When suspending a task (using the processor’s multitasking facilities), the processor automatically saves the state of the EFLAGS register in the task state segment (TSS) for the task being suspended. When binding itself to a new task, the processor loads the EFLAGS register with data from the new task’s TSS.

When a call is made to an interrupt or exception handler procedure, the processor automatically saves the state of the EFLAGS registers on the procedure stack. When an interrupt or exception is handled with a task switch, the state of the EFLAGS register is saved in the TSS for the task being suspended.

Status Flags

The status flags (bits 0, 2, 4, 6, 7, and 11) of the EFLAGS register indicate the results of arithmetic instructions,such as the ADD, SUB, MUL, and DIV instructions.

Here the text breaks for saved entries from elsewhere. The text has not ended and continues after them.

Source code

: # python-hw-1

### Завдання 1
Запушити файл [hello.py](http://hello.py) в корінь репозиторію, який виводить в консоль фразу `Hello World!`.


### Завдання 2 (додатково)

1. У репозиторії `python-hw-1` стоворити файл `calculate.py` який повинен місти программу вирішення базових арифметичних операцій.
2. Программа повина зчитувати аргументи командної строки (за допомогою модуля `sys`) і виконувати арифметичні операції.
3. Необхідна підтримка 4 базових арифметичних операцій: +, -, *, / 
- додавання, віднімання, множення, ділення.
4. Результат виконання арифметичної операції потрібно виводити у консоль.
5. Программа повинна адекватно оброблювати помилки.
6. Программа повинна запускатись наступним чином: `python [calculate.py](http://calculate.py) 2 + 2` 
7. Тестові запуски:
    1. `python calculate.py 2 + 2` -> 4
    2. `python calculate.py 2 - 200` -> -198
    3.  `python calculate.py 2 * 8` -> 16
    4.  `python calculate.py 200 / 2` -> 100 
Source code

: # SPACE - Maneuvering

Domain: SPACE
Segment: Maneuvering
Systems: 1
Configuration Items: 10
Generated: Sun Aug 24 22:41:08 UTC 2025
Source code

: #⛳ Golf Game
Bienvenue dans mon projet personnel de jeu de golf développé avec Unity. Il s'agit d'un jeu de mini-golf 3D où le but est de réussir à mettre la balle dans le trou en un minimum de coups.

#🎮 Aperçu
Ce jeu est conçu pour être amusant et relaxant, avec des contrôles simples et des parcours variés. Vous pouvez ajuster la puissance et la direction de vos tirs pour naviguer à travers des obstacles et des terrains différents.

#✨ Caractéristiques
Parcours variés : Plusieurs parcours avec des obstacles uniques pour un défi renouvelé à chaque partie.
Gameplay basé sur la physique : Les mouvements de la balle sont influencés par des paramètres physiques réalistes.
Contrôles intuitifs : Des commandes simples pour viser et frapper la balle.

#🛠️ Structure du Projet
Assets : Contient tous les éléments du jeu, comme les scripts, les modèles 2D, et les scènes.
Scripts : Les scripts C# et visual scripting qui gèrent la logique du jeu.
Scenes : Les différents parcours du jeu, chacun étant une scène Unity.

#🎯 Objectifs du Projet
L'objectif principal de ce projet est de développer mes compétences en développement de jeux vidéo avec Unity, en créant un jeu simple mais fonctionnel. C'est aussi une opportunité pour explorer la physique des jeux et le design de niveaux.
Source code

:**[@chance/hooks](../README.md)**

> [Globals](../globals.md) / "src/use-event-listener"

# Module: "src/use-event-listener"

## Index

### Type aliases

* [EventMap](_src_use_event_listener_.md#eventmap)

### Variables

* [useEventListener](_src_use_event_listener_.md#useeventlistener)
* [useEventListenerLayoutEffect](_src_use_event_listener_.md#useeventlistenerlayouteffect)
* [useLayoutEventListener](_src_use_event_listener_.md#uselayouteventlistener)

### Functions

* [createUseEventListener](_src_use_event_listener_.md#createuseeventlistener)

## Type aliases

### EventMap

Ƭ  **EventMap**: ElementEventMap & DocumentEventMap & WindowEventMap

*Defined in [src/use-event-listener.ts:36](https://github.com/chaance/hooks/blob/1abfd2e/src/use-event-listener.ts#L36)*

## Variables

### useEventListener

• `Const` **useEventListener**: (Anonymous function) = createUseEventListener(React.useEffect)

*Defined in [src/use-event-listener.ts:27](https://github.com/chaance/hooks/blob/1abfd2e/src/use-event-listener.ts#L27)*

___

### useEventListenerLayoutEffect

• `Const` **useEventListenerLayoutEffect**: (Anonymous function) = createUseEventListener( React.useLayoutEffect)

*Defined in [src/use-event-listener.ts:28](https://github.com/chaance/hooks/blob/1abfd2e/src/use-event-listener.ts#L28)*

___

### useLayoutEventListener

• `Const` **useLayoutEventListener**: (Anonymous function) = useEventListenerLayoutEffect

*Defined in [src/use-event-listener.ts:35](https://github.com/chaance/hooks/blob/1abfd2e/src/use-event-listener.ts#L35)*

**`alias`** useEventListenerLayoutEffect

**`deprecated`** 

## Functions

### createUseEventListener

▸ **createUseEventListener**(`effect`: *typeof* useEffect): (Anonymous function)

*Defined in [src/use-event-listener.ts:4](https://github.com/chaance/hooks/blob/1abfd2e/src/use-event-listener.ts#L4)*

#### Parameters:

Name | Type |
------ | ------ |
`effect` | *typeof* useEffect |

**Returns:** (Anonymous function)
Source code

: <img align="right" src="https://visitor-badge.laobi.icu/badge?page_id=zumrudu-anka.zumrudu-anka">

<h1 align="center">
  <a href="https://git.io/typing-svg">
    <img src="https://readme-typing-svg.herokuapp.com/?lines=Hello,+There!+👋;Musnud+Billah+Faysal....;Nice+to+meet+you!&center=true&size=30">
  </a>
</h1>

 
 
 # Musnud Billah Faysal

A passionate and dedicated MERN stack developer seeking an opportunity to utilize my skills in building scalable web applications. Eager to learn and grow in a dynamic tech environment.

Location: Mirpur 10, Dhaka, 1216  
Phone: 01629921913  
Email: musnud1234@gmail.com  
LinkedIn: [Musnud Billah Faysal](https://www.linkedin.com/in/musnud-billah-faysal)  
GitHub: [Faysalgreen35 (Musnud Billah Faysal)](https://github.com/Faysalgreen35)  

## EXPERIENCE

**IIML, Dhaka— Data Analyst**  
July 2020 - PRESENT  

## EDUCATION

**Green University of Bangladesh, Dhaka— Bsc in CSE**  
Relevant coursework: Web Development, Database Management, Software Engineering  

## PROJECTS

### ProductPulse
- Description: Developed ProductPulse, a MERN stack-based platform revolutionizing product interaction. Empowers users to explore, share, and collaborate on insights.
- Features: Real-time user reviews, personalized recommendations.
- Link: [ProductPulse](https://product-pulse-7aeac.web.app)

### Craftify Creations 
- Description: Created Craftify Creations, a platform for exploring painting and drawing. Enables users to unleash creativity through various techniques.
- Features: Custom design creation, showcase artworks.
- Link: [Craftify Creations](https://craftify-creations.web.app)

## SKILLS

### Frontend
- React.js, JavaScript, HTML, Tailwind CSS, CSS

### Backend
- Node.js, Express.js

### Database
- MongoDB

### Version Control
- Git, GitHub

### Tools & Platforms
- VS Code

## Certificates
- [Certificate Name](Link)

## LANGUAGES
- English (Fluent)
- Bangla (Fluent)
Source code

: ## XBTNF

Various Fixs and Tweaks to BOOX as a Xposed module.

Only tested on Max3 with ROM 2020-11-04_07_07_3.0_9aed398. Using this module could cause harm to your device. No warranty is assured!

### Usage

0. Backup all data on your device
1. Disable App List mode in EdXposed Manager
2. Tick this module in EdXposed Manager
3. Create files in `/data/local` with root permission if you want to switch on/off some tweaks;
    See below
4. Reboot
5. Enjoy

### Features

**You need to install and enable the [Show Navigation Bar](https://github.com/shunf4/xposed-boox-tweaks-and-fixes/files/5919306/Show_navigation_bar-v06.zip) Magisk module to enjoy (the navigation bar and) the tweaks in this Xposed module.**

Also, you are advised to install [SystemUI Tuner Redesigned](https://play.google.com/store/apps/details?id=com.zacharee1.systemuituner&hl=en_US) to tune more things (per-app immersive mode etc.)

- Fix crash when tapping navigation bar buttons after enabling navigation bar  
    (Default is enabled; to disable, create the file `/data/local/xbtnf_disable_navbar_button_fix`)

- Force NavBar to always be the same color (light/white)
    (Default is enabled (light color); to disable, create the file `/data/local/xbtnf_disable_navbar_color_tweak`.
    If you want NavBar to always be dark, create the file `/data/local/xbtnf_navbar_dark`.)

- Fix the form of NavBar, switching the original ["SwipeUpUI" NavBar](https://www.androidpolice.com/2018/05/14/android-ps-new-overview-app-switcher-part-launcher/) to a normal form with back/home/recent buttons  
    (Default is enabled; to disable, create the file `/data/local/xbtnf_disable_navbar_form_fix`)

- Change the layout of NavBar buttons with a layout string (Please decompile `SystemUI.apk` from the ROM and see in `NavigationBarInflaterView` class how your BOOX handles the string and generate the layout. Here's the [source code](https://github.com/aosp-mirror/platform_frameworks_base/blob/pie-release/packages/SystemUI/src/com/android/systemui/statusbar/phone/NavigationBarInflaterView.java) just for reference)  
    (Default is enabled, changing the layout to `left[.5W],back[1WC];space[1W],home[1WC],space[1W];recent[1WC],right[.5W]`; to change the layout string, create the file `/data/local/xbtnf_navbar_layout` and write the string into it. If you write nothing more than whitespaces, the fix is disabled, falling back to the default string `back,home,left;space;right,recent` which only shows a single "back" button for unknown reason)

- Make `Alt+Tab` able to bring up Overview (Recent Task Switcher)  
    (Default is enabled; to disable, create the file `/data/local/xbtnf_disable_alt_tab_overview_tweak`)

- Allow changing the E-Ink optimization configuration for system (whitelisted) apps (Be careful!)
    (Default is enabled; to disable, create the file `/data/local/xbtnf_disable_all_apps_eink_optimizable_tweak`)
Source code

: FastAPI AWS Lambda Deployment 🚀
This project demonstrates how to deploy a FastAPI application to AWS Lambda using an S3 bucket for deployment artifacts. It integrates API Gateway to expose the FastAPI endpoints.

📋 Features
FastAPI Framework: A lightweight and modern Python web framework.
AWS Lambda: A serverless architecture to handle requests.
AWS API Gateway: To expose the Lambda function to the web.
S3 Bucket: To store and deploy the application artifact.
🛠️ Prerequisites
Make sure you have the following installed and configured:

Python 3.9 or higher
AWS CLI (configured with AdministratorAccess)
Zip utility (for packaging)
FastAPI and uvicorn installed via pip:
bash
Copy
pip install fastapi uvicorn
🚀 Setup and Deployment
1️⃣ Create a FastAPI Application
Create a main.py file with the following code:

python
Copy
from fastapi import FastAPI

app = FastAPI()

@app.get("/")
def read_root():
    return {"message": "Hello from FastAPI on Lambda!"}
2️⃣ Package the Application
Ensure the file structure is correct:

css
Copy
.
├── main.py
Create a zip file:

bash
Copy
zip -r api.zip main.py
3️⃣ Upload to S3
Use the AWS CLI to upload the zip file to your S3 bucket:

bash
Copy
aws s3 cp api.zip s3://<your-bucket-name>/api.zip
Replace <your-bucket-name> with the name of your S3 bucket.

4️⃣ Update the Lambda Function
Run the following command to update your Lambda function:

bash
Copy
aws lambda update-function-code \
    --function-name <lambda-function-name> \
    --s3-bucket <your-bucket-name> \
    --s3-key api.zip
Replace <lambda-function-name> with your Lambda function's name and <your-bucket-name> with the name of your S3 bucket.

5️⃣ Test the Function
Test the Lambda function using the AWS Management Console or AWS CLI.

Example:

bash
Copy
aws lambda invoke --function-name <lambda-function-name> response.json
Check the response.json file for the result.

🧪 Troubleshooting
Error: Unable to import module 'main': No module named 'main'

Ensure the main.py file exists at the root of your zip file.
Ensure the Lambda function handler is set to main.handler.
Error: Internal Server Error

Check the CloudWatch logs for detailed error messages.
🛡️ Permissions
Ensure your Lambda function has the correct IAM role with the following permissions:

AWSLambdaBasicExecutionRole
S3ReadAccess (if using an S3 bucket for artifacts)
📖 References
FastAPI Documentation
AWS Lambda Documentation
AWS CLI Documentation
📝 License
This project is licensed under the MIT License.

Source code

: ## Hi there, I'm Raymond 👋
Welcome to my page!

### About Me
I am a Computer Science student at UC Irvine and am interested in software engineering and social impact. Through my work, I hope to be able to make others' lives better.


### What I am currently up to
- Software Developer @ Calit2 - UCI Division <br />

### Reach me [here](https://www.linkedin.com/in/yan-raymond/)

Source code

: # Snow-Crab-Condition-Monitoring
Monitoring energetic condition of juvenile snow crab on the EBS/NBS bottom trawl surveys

CF (bit 0) Carry flag — Set if an arithmetic operation generates a carry or a borrow out of the mostsignificant bit of the result; cleared otherwise. This flag indicates an overflow condition for
unsigned-integer arithmetic. It is also used in multiple-precision arithmetic.
PF (bit 2) Parity flag — Set if the least-significant byte of the result contains an even number of 1 bits; cleared otherwise.
AF (bit 4) Auxiliary Carry flag — Set if an arithmetic operation generates a carry or a borrow out of bit 3 of the result; cleared otherwise. This flag is used in binary-coded decimal (BCD) arithmetic.
ZF (bit 6) Zero flag — Set if the result is zero; cleared otherwise.
SF (bit 7) Sign flag — Set equal to the most-significant bit of the result, which is the sign bit of a signed integer. (0 indicates a positive value and 1 indicates a negative value.)
OF (bit 11) Overflow flag — Set if the integer result is too large a positive number or too small a negative number (excluding the sign-bit) to fit in the destination operand; cleared otherwise. This flag indicates an overflow condition for signed-integer (two’s complement) arithmetic.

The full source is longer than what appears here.